Handing down judgment on Friday, East London regional court magistrate Ignatius Kitching found the former senior manager at Nedbank, East London, guilty of plundering Krull’s haul of gold in the bank’s vault, valued at over R7.2m.
With the help of a power drill, Kaschula helped himself to the bullion from one of Krull’s two safety boxes.
He nibbled away at the pile over a 21-year period between 1994 and 2015.
“This was grand theft,” said Kitching.
Nedbank also received a backhander from Kitching who found the bank to have been “lax” and “careless” in their security measures. The bank also failed to raise the alarm when the robbery was discovered.
Kitching found Kaschula lied a number of times in the witness dock.
Krull said he bought 300 of the coins before the 1994 democratic dispensation, and put them in the Nedbank vault.
He entered into an agreement with Nedbank to buy a further 400 coins by the end of 1995, which they also kept in their vault.
In total he believed he had a stash of close to 800 coins in the bank, but when he checked in 2015, only 400 were left.
When he realised that a number of his coins were missing it was discovered that one of Krull’s two safety boxes had been “drilled and broken into”.
Kaschula was the bank’s foreign exchange manager at the time and was responsible for buying and safeguarding the coins for Krull.
Kitching lambasted Nedbank.
“When the forced entry to one of the boxes was discovered, this should have raised alarm and something should have been done.
“It is a concern that despite Nedbank’s security measures, someone or some people were able to access the box unnoticed, which was in a locked vault, and forced open such box without any records showing that someone had accessed such,” he said.

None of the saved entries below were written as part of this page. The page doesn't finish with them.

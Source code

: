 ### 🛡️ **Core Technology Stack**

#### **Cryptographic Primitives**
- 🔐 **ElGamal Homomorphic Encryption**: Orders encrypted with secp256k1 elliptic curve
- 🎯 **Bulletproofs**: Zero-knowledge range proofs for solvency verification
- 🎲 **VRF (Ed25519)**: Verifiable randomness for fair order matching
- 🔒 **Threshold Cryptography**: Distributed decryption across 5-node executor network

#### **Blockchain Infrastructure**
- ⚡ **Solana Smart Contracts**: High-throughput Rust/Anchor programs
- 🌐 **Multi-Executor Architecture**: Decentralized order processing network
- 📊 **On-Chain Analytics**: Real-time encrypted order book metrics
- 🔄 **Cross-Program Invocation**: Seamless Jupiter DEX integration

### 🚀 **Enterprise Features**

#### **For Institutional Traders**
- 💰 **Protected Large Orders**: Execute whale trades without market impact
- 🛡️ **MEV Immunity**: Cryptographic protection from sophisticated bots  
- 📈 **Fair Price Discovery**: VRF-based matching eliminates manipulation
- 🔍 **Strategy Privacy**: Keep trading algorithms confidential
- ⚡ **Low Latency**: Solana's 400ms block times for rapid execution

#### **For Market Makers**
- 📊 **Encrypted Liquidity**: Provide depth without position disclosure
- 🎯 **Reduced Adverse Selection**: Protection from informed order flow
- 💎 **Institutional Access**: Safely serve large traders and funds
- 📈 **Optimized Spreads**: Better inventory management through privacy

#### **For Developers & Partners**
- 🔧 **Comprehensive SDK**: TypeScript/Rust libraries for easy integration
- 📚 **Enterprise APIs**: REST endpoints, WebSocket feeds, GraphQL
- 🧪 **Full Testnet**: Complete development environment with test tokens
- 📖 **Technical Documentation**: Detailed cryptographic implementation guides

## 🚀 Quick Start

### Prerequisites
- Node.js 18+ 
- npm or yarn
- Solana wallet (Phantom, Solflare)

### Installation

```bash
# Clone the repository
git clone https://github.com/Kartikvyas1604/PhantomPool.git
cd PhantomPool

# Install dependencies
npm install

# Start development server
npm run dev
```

“This leaves one with a question of why did Nedbank not call the police or open a criminal case when they discovered that one of Krull’s boxes was drilled by unknown persons and tampered with.

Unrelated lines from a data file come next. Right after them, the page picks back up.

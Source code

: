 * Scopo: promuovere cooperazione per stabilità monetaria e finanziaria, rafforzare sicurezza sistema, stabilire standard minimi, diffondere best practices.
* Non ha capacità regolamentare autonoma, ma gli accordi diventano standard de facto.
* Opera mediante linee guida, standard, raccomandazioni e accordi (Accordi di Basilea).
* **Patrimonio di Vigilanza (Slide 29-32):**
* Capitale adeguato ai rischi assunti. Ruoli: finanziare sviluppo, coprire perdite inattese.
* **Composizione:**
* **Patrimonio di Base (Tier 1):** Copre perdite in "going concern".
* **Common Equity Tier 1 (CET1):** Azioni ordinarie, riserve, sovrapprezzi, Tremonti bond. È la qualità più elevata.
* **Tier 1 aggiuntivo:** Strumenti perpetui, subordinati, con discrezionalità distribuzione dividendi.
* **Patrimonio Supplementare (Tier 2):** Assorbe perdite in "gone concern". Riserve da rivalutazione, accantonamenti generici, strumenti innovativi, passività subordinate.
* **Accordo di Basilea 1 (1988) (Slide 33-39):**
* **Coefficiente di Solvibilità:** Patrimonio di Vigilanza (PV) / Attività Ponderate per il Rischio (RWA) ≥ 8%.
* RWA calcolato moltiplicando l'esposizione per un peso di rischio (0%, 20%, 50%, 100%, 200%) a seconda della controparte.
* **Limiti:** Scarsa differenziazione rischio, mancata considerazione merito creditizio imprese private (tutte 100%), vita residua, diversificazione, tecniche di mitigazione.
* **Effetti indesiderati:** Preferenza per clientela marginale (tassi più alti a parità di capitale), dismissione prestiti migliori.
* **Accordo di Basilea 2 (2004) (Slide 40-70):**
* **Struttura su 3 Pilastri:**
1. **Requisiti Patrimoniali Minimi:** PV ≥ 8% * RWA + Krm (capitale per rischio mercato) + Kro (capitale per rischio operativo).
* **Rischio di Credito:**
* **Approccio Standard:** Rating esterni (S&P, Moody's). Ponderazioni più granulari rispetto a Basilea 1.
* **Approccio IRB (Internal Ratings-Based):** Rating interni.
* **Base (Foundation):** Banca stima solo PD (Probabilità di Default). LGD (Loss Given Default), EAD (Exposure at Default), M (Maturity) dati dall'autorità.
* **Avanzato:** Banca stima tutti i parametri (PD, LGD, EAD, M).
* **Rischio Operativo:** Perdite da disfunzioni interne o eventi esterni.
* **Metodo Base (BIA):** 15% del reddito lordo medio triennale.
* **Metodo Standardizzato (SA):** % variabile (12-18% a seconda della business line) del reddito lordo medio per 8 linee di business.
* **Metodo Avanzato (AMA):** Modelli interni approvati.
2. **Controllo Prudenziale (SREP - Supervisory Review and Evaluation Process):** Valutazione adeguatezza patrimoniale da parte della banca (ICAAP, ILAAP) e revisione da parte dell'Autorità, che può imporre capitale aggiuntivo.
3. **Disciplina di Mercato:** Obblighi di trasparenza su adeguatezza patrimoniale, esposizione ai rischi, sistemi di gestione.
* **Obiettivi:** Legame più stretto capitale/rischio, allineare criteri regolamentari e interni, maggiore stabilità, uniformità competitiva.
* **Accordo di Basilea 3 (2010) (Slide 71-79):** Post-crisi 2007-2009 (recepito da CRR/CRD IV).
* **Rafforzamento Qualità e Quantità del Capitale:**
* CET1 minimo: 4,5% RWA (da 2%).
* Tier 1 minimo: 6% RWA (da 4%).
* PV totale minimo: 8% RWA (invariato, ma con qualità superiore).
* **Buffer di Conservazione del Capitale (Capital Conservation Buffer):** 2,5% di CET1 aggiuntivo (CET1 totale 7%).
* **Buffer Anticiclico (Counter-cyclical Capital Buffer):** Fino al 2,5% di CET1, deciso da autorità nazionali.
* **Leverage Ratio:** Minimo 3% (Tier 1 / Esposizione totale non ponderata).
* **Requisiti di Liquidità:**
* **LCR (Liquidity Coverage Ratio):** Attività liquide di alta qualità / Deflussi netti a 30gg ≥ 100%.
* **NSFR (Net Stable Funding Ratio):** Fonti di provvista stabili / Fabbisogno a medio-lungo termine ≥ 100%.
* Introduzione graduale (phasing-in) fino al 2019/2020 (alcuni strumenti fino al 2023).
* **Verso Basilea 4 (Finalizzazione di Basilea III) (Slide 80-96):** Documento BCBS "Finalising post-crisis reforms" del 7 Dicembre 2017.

“That could only have been done by people from inside, who flouted rules, controls and security measures to access the box.
“This leaves one to conclude that the very lax and careless supervision at Nedbank, contributed to the loss,” said Kitching.
“This obviously was a grand theft, which the accused was instrumental in, and which was made possible by the bank’s poor security.”
Kaschula had told court that he did not recall which of his former bosses had told him to open a safety deposit box in his own name so he could store 80 coins belonging to Krull, where they stayed for 20 years.
He said he “forgot” to hand them back to Krull, which Kitching dismissed as a “blatant lie”. He also found Kaschula’s responses under cross-examination, to be ”incomprehensible”.
He “gave false answers on many occasions”.
After Kitching read out his guilty verdict, a trembling Kaschula shook his head in disbelief.
Sentence will be finalised later this year in August. His bail was extended...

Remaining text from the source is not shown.